# Army Landingcraft



## Rudderman

Hi

I did my National Service on Tank Landing Craft from 1958 to 1960 with 
76 Squadron RASC LCT based at Portsmouth.

Although lots of people have put photos etc of Landing Craft on various forums on the net, I thought it would be nice to set-up my own website about LCTs with the hope that people can send me their photos and stories to put on it.

I am new to web sites, so please be gentle with me and give me advice if you think I need it!!!!!

My Website: http://landingcraft.webs.com/

Sister website: http://mvhendonhall.webs.com/

Many thanks


----------



## John Rogers

Good luck with your site Bob,I don't know much about them except I was glad to get off of them when I was in the army.used them from ship to shore in Nha Trang,Vietnam and also was landed by the LARCs in Danang.
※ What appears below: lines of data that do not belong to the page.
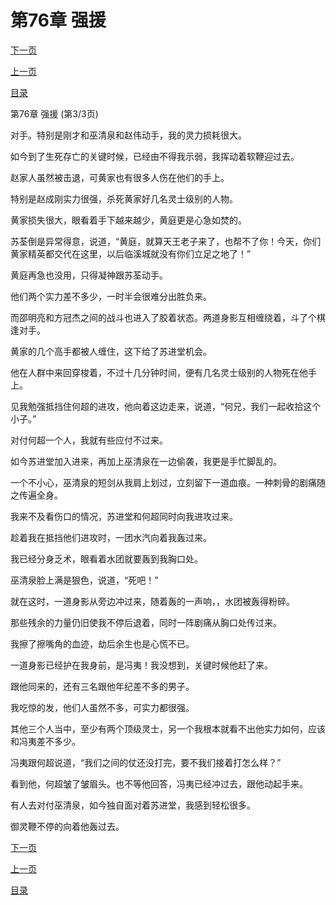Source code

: <h1>第76章   强援</h1>
            <div><p><a href="./0228_%E7%AC%AC77%E7%AB%A0_%E5%AE%BF%E6%95%8C.md">下一页</a></p><p><a href="./0226_%E7%AC%AC76%E7%AB%A0_%E5%BC%BA%E6%8F%B4.md">上一页</a></p><p><a href="../">目录</a></p></div>
            <div><p>第76章   强援 (第3/3页)</p><p>对手。特别是刚才和巫清泉和赵伟动手，我的灵力损耗很大。</p><p>如今到了生死存亡的关键时候，已经由不得我示弱，我挥动着软鞭迎过去。</p><p>赵家人虽然被击退，可黄家也有很多人伤在他们的手上。</p><p>特别是赵成刚实力很强，杀死黄家好几名灵士级别的人物。</p><p>黄家损失很大，眼看着手下越来越少，黄庭更是心急如焚的。</p><p>苏荃倒是异常得意，说道，“黄庭，就算天王老子来了，也帮不了你！今天，你们黄家精英都交代在这里，以后临溪城就没有你们立足之地了！”</p><p>黄庭再急也没用，只得凝神跟苏荃动手。</p><p>他们两个实力差不多少，一时半会很难分出胜负来。</p><p>而邵明亮和方冠杰之间的战斗也进入了胶着状态。两道身影互相缠绕着，斗了个棋逢对手。</p><p>黄家的几个高手都被人缠住，这下给了苏进堂机会。</p><p>他在人群中来回穿梭着，不过十几分钟时间，便有几名灵士级别的人物死在他手上。</p><p>见我勉强抵挡住何超的进攻，他向着这边走来，说道，“何兄，我们一起收拾这个小子。”</p><p>对付何超一个人，我就有些应付不过来。</p><p>如今苏进堂加入进来，再加上巫清泉在一边偷袭，我更是手忙脚乱的。</p><p>一个不小心，巫清泉的短剑从我肩上划过，立刻留下一道血痕。一种刺骨的剧痛随之传遍全身。</p><p>我来不及看伤口的情况，苏进堂和何超同时向我进攻过来。</p><p>趁着我在抵挡他们进攻时，一团水汽向着我轰过来。</p><p>我已经分身乏术，眼看着水团就要轰到我胸口处。</p><p>巫清泉脸上满是狠色，说道，“死吧！”</p><p>就在这时，一道身影从旁边冲过来，随着轰的一声响，，水团被轰得粉碎。</p><p>那些残余的力量仍旧使我不停后退着，同时一阵剧痛从胸口处传过来。</p><p>我擦了擦嘴角的血迹，劫后余生也是心慌不已。</p><p>一道身影已经护在我身前，是冯夷！我没想到，关键时候他赶了来。</p><p>跟他同来的，还有三名跟他年纪差不多的男子。</p><p>我吃惊的发，他们人虽然不多，可实力都很强。</p><p>其他三个人当中，至少有两个顶级灵士，另一个我根本就看不出他实力如何，应该和冯夷差不多少。</p><p>冯夷跟何超说道，“我们之间的仗还没打完，要不我们接着打怎么样？”</p><p>看到他，何超皱了皱眉头。也不等他回答，冯夷已经冲过去，跟他动起手来。</p><p>有人去对付巫清泉，如今独自面对着苏进堂，我感到轻松很多。</p><p>御灵鞭不停的向着他轰过去。</p></div>
            <div><p><a href="./0228_%E7%AC%AC77%E7%AB%A0_%E5%AE%BF%E6%95%8C.md">下一页</a></p><p><a href="./0226_%E7%AC%AC76%E7%AB%A0_%E5%BC%BA%E6%8F%B4.md">上一页</a></p><p><a href="../">目录</a></p></div>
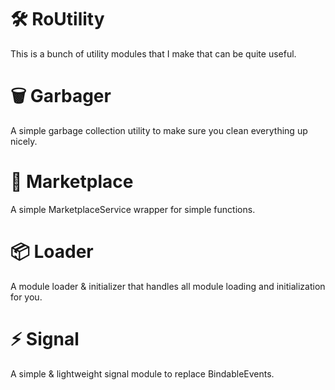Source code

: # 🛠️ RoUtility
This is a bunch of utility modules that I make that can be quite useful.

# 🗑️ Garbager
A simple garbage collection utility to make sure you clean everything up nicely.

# 🏪 Marketplace
A simple MarketplaceService wrapper for simple functions.

# 📦 Loader
A module loader & initializer that handles all module loading and initialization for you.

# ⚡ Signal
A simple & lightweight signal module to replace BindableEvents.

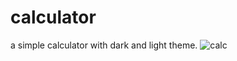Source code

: # calculator
a simple calculator with dark and light theme.
![calc](https://github.com/jsmintmlsina/calculator/assets/148706832/68091e2b-d06d-4dd6-9ef5-1be05684dfca)
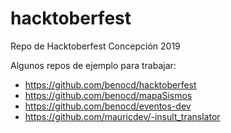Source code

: # hacktoberfest
Repo de Hacktoberfest Concepción 2019

Algunos repos de ejemplo para trabajar:
- https://github.com/benocd/hacktoberfest
- https://github.com/benocd/mapaSismos
- https://github.com/benocd/eventos-dev
- https://github.com/mauricdev/-insult_translator

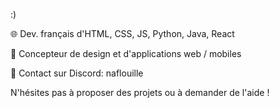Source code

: :)

🌐 Dev. français d'HTML, CSS, JS, Python, Java, React

🎨 Concepteur de design et d'applications web / mobiles

📧 Contact sur Discord: naflouille


N'hésites pas à proposer des projets ou à demander de l'aide !

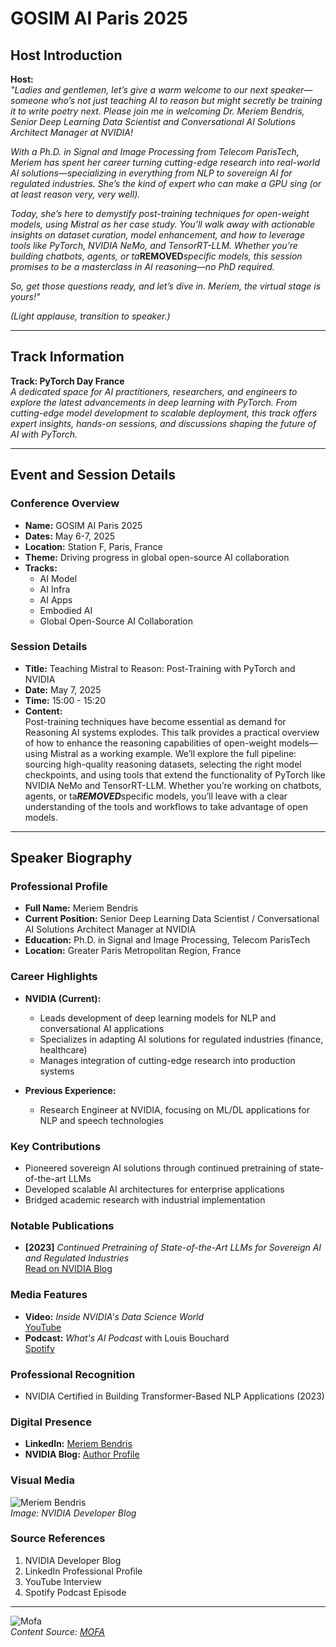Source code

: 
# GOSIM AI Paris 2025

## Host Introduction

**Host:**  
*"Ladies and gentlemen, let’s give a warm welcome to our next speaker—someone who’s not just teaching AI to reason but might secretly be training it to write poetry next. Please join me in welcoming Dr. Meriem Bendris, Senior Deep Learning Data Scientist and Conversational AI Solutions Architect Manager at NVIDIA!*  

*With a Ph.D. in Signal and Image Processing from Telecom ParisTech, Meriem has spent her career turning cutting-edge research into real-world AI solutions—specializing in everything from NLP to sovereign AI for regulated industries. She’s the kind of expert who can make a GPU sing (or at least reason very, very well).*  

*Today, she’s here to demystify post-training techniques for open-weight models, using Mistral as her case study. You’ll walk away with actionable insights on dataset curation, model enhancement, and how to leverage tools like PyTorch, NVIDIA NeMo, and TensorRT-LLM. Whether you’re building chatbots, agents, or ta***REMOVED***specific models, this session promises to be a masterclass in AI reasoning—no PhD required.*  

*So, get those questions ready, and let’s dive in. Meriem, the virtual stage is yours!"*  

*(Light applause, transition to speaker.)*  

---

## Track Information

**Track: PyTorch Day France**  
*A dedicated space for AI practitioners, researchers, and engineers to explore the latest advancements in deep learning with PyTorch. From cutting-edge model development to scalable deployment, this track offers expert insights, hands-on sessions, and discussions shaping the future of AI with PyTorch.*

---

## Event and Session Details

### Conference Overview
- **Name:** GOSIM AI Paris 2025  
- **Dates:** May 6-7, 2025  
- **Location:** Station F, Paris, France  
- **Theme:** Driving progress in global open-source AI collaboration  
- **Tracks:**  
  - AI Model  
  - AI Infra  
  - AI Apps  
  - Embodied AI  
  - Global Open-Source AI Collaboration  

### Session Details
- **Title:** Teaching Mistral to Reason: Post-Training with PyTorch and NVIDIA  
- **Date:** May 7, 2025  
- **Time:** 15:00 - 15:20  
- **Content:**  
  Post-training techniques have become essential as demand for Reasoning AI systems explodes. This talk provides a practical overview of how to enhance the reasoning capabilities of open-weight models—using Mistral as a working example. We’ll explore the full pipeline: sourcing high-quality reasoning datasets, selecting the right model checkpoints, and using tools that extend the functionality of PyTorch like NVIDIA NeMo and TensorRT-LLM. Whether you’re working on chatbots, agents, or ta***REMOVED***specific models, you’ll leave with a clear understanding of the tools and workflows to take advantage of open models.

---

## Speaker Biography

### Professional Profile
- **Full Name:** Meriem Bendris  
- **Current Position:** Senior Deep Learning Data Scientist / Conversational AI Solutions Architect Manager at NVIDIA  
- **Education:** Ph.D. in Signal and Image Processing, Telecom ParisTech  
- **Location:** Greater Paris Metropolitan Region, France  

### Career Highlights
- **NVIDIA (Current):**  
  - Leads development of deep learning models for NLP and conversational AI applications  
  - Specializes in adapting AI solutions for regulated industries (finance, healthcare)  
  - Manages integration of cutting-edge research into production systems  

- **Previous Experience:**  
  - Research Engineer at NVIDIA, focusing on ML/DL applications for NLP and speech technologies  

### Key Contributions
- Pioneered sovereign AI solutions through continued pretraining of state-of-the-art LLMs  
- Developed scalable AI architectures for enterprise applications  
- Bridged academic research with industrial implementation  

### Notable Publications
- **[2023]** *Continued Pretraining of State-of-the-Art LLMs for Sovereign AI and Regulated Industries*  
  [Read on NVIDIA Blog](https://developer.nvidia.com/blog/continued-pretraining-of-state-of-the-art-llms-for-sovereign-ai-and-regulated-industries-with-igenius-and-nvidia-dgx-cloud/)  

### Media Features
- **Video:** *Inside NVIDIA's Data Science World*  
  [YouTube](https://www.youtube.com/watch?v=W4Gyibm_EOI)  
- **Podcast:** *What's AI Podcast* with Louis Bouchard  
  [Spotify](https://creators.spotify.com/pod/profile/louis-bouchard/episodes/What-is-Data-Science-like-at-NVIDIA--With-Meriem-Bendris---Whats-AI-Podcast-Ep1-e1vmmm4)  

### Professional Recognition
- NVIDIA Certified in Building Transformer-Based NLP Applications (2023)  

### Digital Presence
- **LinkedIn:** [Meriem Bendris](https://fr.linkedin.com/in/meriem-bendris-74064530)  
- **NVIDIA Blog:** [Author Profile](https://developer.nvidia.com/blog/author/mbendris/)  

### Visual Media
![Meriem Bendris](https://developer.nvidia.com/sites/default/files/styles/full_width/public/author_images/meriem_bendris.jpg)  
*Image: NVIDIA Developer Blog*  

### Source References
1. NVIDIA Developer Blog  
2. LinkedIn Professional Profile  
3. YouTube Interview  
4. Spotify Podcast Episode  

---

![Mofa](mofa.png)  
*Content Source: [MOFA](https://github.com/moxin-org/mofa)*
Never a shot fired at us thank goodness,only by a cameraman.

John.


----------



## tankdeck

hello rudderman,my ships nostalgia name is coxian,i also served in 76 sqdn on lcts 4074 4002 and 4061 between 1957 and 1960 our paths must have crossed at sometime.we sailed mostly in uk waters,outer hebredies,bideford,appledore in nr,devon and the channel islands.i dont have any photos of my time in 76 sqdn and the only names i can remember ARE TAFFY ANTHONY, JOCK KEENAN REME, RON GREENWAY, SGT PATTERSON REME AND CAPT STREET WHO I THINK WAS THE SKIPPER OF LCT 4002 AS WE GET OLDER OUR MEMORY FADES , ALL THE BEST COXIAN


----------



## JimC

Rudderman said:


> Hi
> 
> I did my National Service on Tank Landing Craft from 1958 to 1960 with
> 76 Squadron RASC LCT based at Portsmouth.
> 
> Although lots of people have put photos etc of Landing Craft on various forums on the net, I thought it would be nice to set-up my own website about LCTs with the hope that people can send me their photos and stories to put on it.
> 
> I am new to web sites, so please be gentle with me and give me advice if you think I need it!!!!!
> 
> My Website: http://landingcraft.webs.com/
> 
> Sister website: http://mvhendonhall.webs.com/
> 
> Many thanks


Hi Bob,

At Suez, we had no armaments and asked for them. We were given an LCT alongside us ( we were loaded with 10K ammo being; live and the rest being fused by the ordinance boys as it was sent ashore on Zed craft . LCT. I think the reason we got it was because it had a 'pop' gun in the bow. Am I right or is my memory playing games with me?

JimC


----------



## tankdeck

*user name change*



tankdeck said:


> hello rudderman,my ships nostalgia name is coxian,i also served in 76 sqdn on lcts 4074 4002 and 4061 between 1957 and 1960 our paths must have crossed at sometime.we sailed mostly in uk waters,outer hebredies,bideford,appledore in nr,devon and the channel islands.i dont have any photos of my time in 76 sqdn and the only names i can remember ARE TAFFY ANTHONY, JOCK KEENAN REME, RON GREENWAY, SGT PATTERSON REME AND CAPT STREET WHO I THINK WAS THE SKIPPER OF LCT 4002 AS WE GET OLDER OUR MEMORY FADES , ALL THE BEST COXIAN


ive had to change my user name from coxian to tankdeck.


----------



## taccrington

I think it was LCT 4028


----------



## harbour launch

Did my time 1957-59 at Gunwharf HMS Vernon.Missed out on posting to HK by 2 weeks. Spent most of the time on the harbour launch running and returning guys to the harbour mooring buoys. Also became expert buoy jumper clipping mooring lines on and off. Could be dangerous with some of the skippers. Did have a ride on 2002 from Pompy to S,Hampton dry dock


----------